→ **Listed entries**
....................

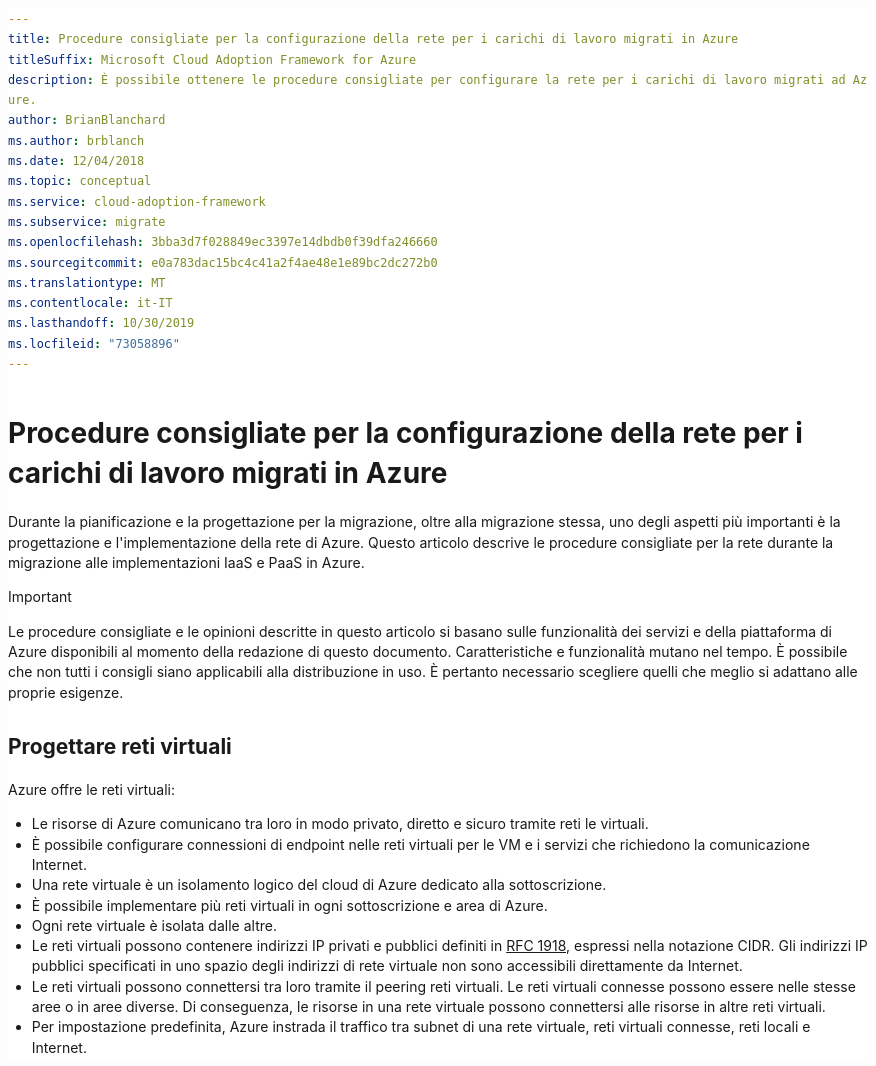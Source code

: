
 ```yaml
---
title: Procedure consigliate per la configurazione della rete per i carichi di lavoro migrati in Azure
titleSuffix: Microsoft Cloud Adoption Framework for Azure
description: È possibile ottenere le procedure consigliate per configurare la rete per i carichi di lavoro migrati ad Azure.
author: BrianBlanchard
ms.author: brblanch
ms.date: 12/04/2018
ms.topic: conceptual
ms.service: cloud-adoption-framework
ms.subservice: migrate
ms.openlocfilehash: 3bba3d7f028849ec3397e14dbdb0f39dfa246660
ms.sourcegitcommit: e0a783dac15bc4c41a2f4ae48e1e89bc2dc272b0
ms.translationtype: MT
ms.contentlocale: it-IT
ms.lasthandoff: 10/30/2019
ms.locfileid: "73058896"
---
```

# <a name="best-practices-to-set-up-networking-for-workloads-migrated-to-azure"></a>Procedure consigliate per la configurazione della rete per i carichi di lavoro migrati in Azure

Durante la pianificazione e la progettazione per la migrazione, oltre alla migrazione stessa, uno degli aspetti più importanti è la progettazione e l'implementazione della rete di Azure. Questo articolo descrive le procedure consigliate per la rete durante la migrazione alle implementazioni IaaS e PaaS in Azure.

> [!IMPORTANT]
> Le procedure consigliate e le opinioni descritte in questo articolo si basano sulle funzionalità dei servizi e della piattaforma di Azure disponibili al momento della redazione di questo documento. Caratteristiche e funzionalità mutano nel tempo. È possibile che non tutti i consigli siano applicabili alla distribuzione in uso. È pertanto necessario scegliere quelli che meglio si adattano alle proprie esigenze.

## <a name="design-virtual-networks"></a>Progettare reti virtuali

Azure offre le reti virtuali:

- Le risorse di Azure comunicano tra loro in modo privato, diretto e sicuro tramite reti le virtuali.
- È possibile configurare connessioni di endpoint nelle reti virtuali per le VM e i servizi che richiedono la comunicazione Internet.
- Una rete virtuale è un isolamento logico del cloud di Azure dedicato alla sottoscrizione.
- È possibile implementare più reti virtuali in ogni sottoscrizione e area di Azure.
- Ogni rete virtuale è isolata dalle altre.
- Le reti virtuali possono contenere indirizzi IP privati e pubblici definiti in [RFC 1918](https://tools.ietf.org/html/rfc1918), espressi nella notazione CIDR. Gli indirizzi IP pubblici specificati in uno spazio degli indirizzi di rete virtuale non sono accessibili direttamente da Internet.
- Le reti virtuali possono connettersi tra loro tramite il peering reti virtuali. Le reti virtuali connesse possono essere nelle stesse aree o in aree diverse. Di conseguenza, le risorse in una rete virtuale possono connettersi alle risorse in altre reti virtuali.
- Per impostazione predefinita, Azure instrada il traffico tra subnet di una rete virtuale, reti virtuali connesse, reti locali e Internet.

....................

→ **Exercise aim**
Quote, without alteration, the final stretch of the entries: the line with "- Le reti virtuali possono connettersi" onward to the last line.

→ **Your response**
- Le reti virtuali possono connettersi tra loro tramite il peering reti virtuali. Le reti virtuali connesse possono essere nelle stesse aree o in aree diverse. Di conseguenza, le risorse in una rete virtuale possono connettersi alle risorse in altre reti virtuali.
- Per impostazione predefinita, Azure instrada il traffico tra subnet di una rete virtuale, reti virtuali connesse, reti locali e Internet.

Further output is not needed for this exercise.